You've got to show them something. It isn't as if the deadline is breaking news. You've been thinking about it for weeks, panic settling in like sand falling through the hour glass, running out of the top, the bulb almost empty, falling down in a pile that seems as if it's burying you. All you have to do, you tell yourself, is write something. Almost anything will do. Except you don't really believe that last bit. It has to be good. Or maybe it just has to be good enough. It has been weeks since you've written good enough.
It isn't that you haven't tried. You've got beginnings, half a dozen of them, maybe more. You've even got a big idea to write about—more than one—and it should carry you through. It should work. You can imagine reeling it off in one big push as you so often have. You're set to go. You know the routine. You sit down, committed, and you work it through. But eight hundred words in—sometimes sooner, sometimes later—you run out of steam, hit the wall, peter out, or whatever you're calling it today when you push back from the computer staring at the blinking cursor. You wonder how that cursor can beat like a heart when clearly the draft is dead. You take your own pulse, curious if you've still got one. You count it off to see if it's racing or slowed to a lethargic rhythm. It feels like the sort of thing you need to know.
When you get up from the desk and walk away, your thoughts turn to the idea of writer's block.
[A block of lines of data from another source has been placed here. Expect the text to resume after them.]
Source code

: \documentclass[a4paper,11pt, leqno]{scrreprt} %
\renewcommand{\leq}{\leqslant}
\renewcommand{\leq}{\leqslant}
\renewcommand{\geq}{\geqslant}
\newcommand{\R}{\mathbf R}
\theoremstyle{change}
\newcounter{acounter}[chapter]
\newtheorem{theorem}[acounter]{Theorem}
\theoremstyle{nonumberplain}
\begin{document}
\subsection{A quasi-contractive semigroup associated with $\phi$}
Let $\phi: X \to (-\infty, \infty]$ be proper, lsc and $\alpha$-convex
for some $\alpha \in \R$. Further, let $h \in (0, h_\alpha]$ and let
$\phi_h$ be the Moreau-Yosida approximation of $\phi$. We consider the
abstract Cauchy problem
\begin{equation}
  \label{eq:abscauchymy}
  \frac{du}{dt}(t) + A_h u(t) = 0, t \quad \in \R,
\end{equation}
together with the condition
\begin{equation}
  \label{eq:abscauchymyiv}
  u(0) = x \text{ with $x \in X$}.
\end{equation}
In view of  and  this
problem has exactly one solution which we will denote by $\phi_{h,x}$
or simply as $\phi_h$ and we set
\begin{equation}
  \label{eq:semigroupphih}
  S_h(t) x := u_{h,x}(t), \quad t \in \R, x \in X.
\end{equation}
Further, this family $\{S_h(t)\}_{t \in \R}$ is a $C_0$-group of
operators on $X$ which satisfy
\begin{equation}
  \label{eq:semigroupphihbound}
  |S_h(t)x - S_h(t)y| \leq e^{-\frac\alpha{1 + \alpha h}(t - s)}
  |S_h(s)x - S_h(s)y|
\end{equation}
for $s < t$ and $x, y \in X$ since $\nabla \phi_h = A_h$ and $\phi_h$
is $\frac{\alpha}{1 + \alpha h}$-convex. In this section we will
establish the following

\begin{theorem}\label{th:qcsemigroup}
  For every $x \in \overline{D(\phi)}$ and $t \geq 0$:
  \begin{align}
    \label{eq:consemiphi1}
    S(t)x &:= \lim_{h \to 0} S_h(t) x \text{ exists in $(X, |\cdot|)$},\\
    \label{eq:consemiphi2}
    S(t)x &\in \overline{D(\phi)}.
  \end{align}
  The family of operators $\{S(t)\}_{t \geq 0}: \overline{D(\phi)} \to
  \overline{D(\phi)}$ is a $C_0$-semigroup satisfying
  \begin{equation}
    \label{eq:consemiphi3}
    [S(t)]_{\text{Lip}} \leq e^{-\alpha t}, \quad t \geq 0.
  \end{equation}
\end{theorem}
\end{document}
Why not? It seems the most likely diagnosis, but you hate the idea of it, have denied its existence for years. Writer's block, you've said, is a crutch for writers too lazy to work through doubt. It is choosing not to write when the going gets tough. Hypochondria, that's what you've called it. Sure, you've experienced droughts, dry periods of desperate frustration, but you've come out of them every single time. Every one. The piece always comes and you find again the easy rhythm. There's no such thing as writer's block. You remember saying that. Worse, you remember believing it.
But you remember too the sure feeling that you're not coming out of it this time, kid. That feeling wipes out the knowledge that these moments of inability pass. Or maybe it doesn't wipe them out so much as leave you wondering, is this time different? You have thoughts such as nothing kills you until something does. This, you think, might be the time you're blocked for good. You're washed up.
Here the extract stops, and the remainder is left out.